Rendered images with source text
- - -
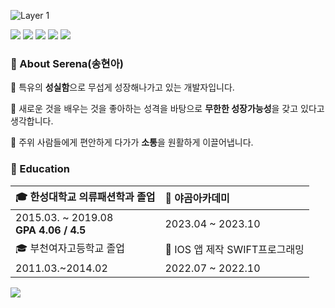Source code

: ![Layer 1](https://github.com/serena0720/serena0720/assets/101619749/43b179b4-c8b6-4c44-9de9-3dabf5acbf66)

<img src="https://img.shields.io/badge/Swift-F05138?style=flat-square&logo=Swift&logoColor=white"/> <img src="https://img.shields.io/badge/iOS-000000?style=flat-square&logo=Apple&logoColor=white"/> <img src="https://img.shields.io/badge/XCode-147EFB?style=flat-square&logo=xcode&logoColor=white"/> <img src="https://img.shields.io/badge/GitHub-181717?style=flat-square&logo=github&logoColor=white"/> <img src="https://img.shields.io/badge/Git-F05032?style=flat-square&logo=Git&logoColor=white"/>

### 🧡 About Serena(송현아)
🌱 특유의 **성실함**으로 무섭게 성장해나가고 있는 개발자입니다. <br>

🌱 새로운 것을 배우는 것을 좋아하는 성격을 바탕으로 **무한한 성장가능성**을 갖고 있다고 생각합니다. <br>

🌱 주위 사람들에게 편안하게 다가가 **소통**을 원활하게 이끌어냅니다.

### 💛 Education
| 🎓 한성대학교 의류패션학과 졸업 | 🏫 야곰아카데미  |
|:---|:---|
| 2015.03. ~ 2019.08 <br> **GPA 4.06 / 4.5** | 2023.04 ~ 2023.10  |
| 🎓 부천여자고등학교 졸업 | 🏫 IOS 앱 제작 SWIFT프로그래밍 |
| 2011.03.~2014.02 | 2022.07 ~ 2022.10 |


  
<img src="https://github-readme-stats.vercel.app/api?username=serena0720&show_icons=true&theme=onedark&hide="/>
- - -
Please quote exactly the lines from the one containing "2022.07 ~ 2022.10 |" through the last line of the records above, both included, and nothing else.

| 2011.03.~2014.02 | 2022.07 ~ 2022.10 |


  
<img src="https://github-readme-stats.vercel.app/api?username=serena0720&show_icons=true&theme=onedark&hide="/>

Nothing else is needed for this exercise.